China's Margaret Chan, Director General of the World Health Organization, WHO, addresses her statement, during the 69th World Health Assembly at the European headquarters of the United Nations in Geneva, Switzerland, Monday, May 23, 2016. (Salvatore Di Nolfi/Keystone via AP)

GENEVA - Stung by failures in its response to Ebola, the World Health Organization is revamping how it responds to emergencies to become nimbler, more reactive and more operational in "one of the most profound transformations" ever at the U.N. health agency.

Member states agreed to the changes Wednesday at the World Health Assembly in Geneva, aiming to streamline decision-making and put logistical and medical teams on the ground faster amid wars, natural disasters and outbreaks of viruses like Ebola, Zika or yellow fever, officials said.

A WHO statement said the creation of the new Health Emergencies Program was "one of the most profound transformations in the organization's history."

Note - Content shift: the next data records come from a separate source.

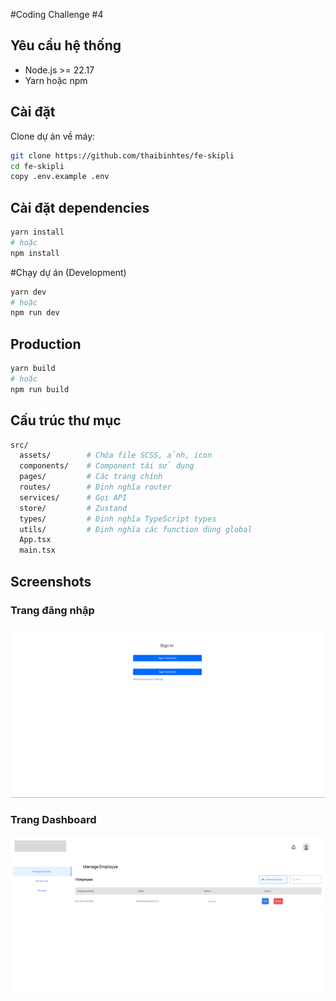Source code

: #Coding Challenge #4


## **Yêu cầu hệ thống**
- Node.js >= 22.17
- Yarn hoặc npm

## **Cài đặt**
Clone dự án về máy:
```bash
git clone https://github.com/thaibinhtes/fe-skipli
cd fe-skipli
copy .env.example .env
```

## **Cài đặt dependencies**
```bash
yarn install
# hoặc
npm install
```

#Chạy dự án (Development)
```bash
yarn dev
# hoặc
npm run dev
```

## **Production**
```bash
yarn build
# hoặc
npm run build
```

## **Cấu trúc thư mục**
```bash
src/
  assets/        # Chứa file SCSS, ảnh, icon
  components/    # Component tái sử dụng
  pages/         # Các trang chính
  routes/        # Định nghĩa router
  services/      # Gọi API
  store/         # Zustand 
  types/         # Định nghĩa TypeScript types
  utils/         # Định nghĩa các function dùng global
  App.tsx
  main.tsx
```

## **Screenshots**

### Trang đăng nhập
![Login Page](./public/images/screenshot-login.jpg)

### Trang Dashboard
![Dashboard](./public/images/screenshot-admin.jpg)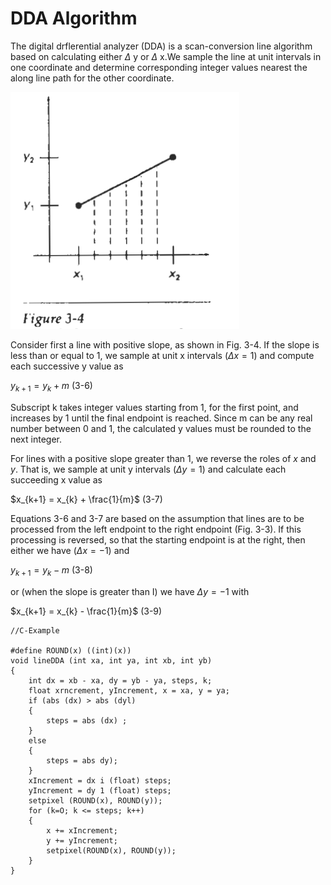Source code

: # DDA Algorithm 

The digital drflerential analyzer (DDA) is a scan-conversion line algorithm based on calculating either $\Delta$ y or $\Delta$ x.We sample the line at unit intervals in one coordinate and determine corresponding integer values nearest the along line path for the other coordinate.


![](../../Images/Computer%20Graphics/ddafig.png)


Consider first a line with positive slope, as shown in Fig. 3-4. If the slope is less than or equal to 1, we sample at unit x intervals ($\Delta x = 1$) and compute each successive y value as

$y_{k + 1} = y_{k} + m$  (3-6)

Subscript k takes integer values starting from 1, for the first point, and increases by 1 until the final endpoint is reached. Since m can be any real number between 0 and 1, the calculated y values must be rounded to the next integer. 

For lines with a positive slope greater than 1, we reverse the roles of *x* and *y*. That is, we sample at unit y intervals ($\Delta y = 1$) and calculate each succeeding x value as

$x_{k+1} = x_{k} + \frac{1}{m}$ (3-7)

Equations 3-6 and 3-7 are based on the assumption that lines are to be processed from the left endpoint to the right endpoint (Fig. 3-3). If this processing is reversed, so that the starting endpoint is at the right, then either we have ($\Delta x = -1$) and

$y_{k+1} = y_{k} - m$ (3-8)

or (when the slope is greater than I) we have $\Delta y = -1$ with

$x_{k+1} = x_{k} - \frac{1}{m}$ (3-9)

```
//C-Example

#define ROUND(x) ((int)(x))
void lineDDA (int xa, int ya, int xb, int yb) 
{ 
	int dx = xb - xa, dy = yb - ya, steps, k; 
	float xrncrement, yIncrement, x = xa, y = ya; 
	if (abs (dx) > abs (dyl) 
	{
		steps = abs (dx) ; 
	}
	else
	{ 
		steps = abs dy);
	} 
	xIncrement = dx i (float) steps;
	yIncrement = dy 1 (float) steps;
	setpixel (ROUND(x), ROUND(y));
	for (k=O; k <= steps; k++)
	{
		x += xIncrement;
		y += yIncrement;
		setpixel(ROUND(x), ROUND(y));
	} 
}
```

Emergency response chief Dr. Bruce Aylward says the changes aim to move WHO away from being a technical and "risk-averse" agency toward one with a "no-regrets approach" that would favour possibly over-deploying in emergencies and then "peel back as necessary," over not doing enough.

Aylward said "forward-deployed" teams would monitor the vulnerability of areas to big health risks, and WHO would seek to avoid instances where "seniority gets in the way of the best technical advice" by assigning incident managers to oversee response.

He acknowledged the changes would require a "cultural adjustment" at WHO, and said some aspects were already being tried out in the Zika response today in Latin America.

The agency has often been too slow in responding to health crises, and "Ebola really brought it to a head," Aylward said by phone.

WHO was faulted for broad mismanagement that hamstrung the world's response to Ebola, which has killed more than 11,300 people, mostly in West Africa. It resisted sounding the alarm on the outbreak for two months on political, religious and economic grounds and failed to put together a decisive response even after the alert was issued.

"You had great technical people on the ground" in the Ebola response, Aylward said. "But the reality is that they spent lot of time finding accommodation or finding gas — not finding virus ... We couldn't scale to the magnitude of the problem."

Assembly delegates agreed to put $494 million in the program for 2016-2017, an increase of nearly 50 per cent from prior emergency funding levels. Aylward expressed hopes to double WHO's emergency response capacity from about 500 people today over the next 18 months.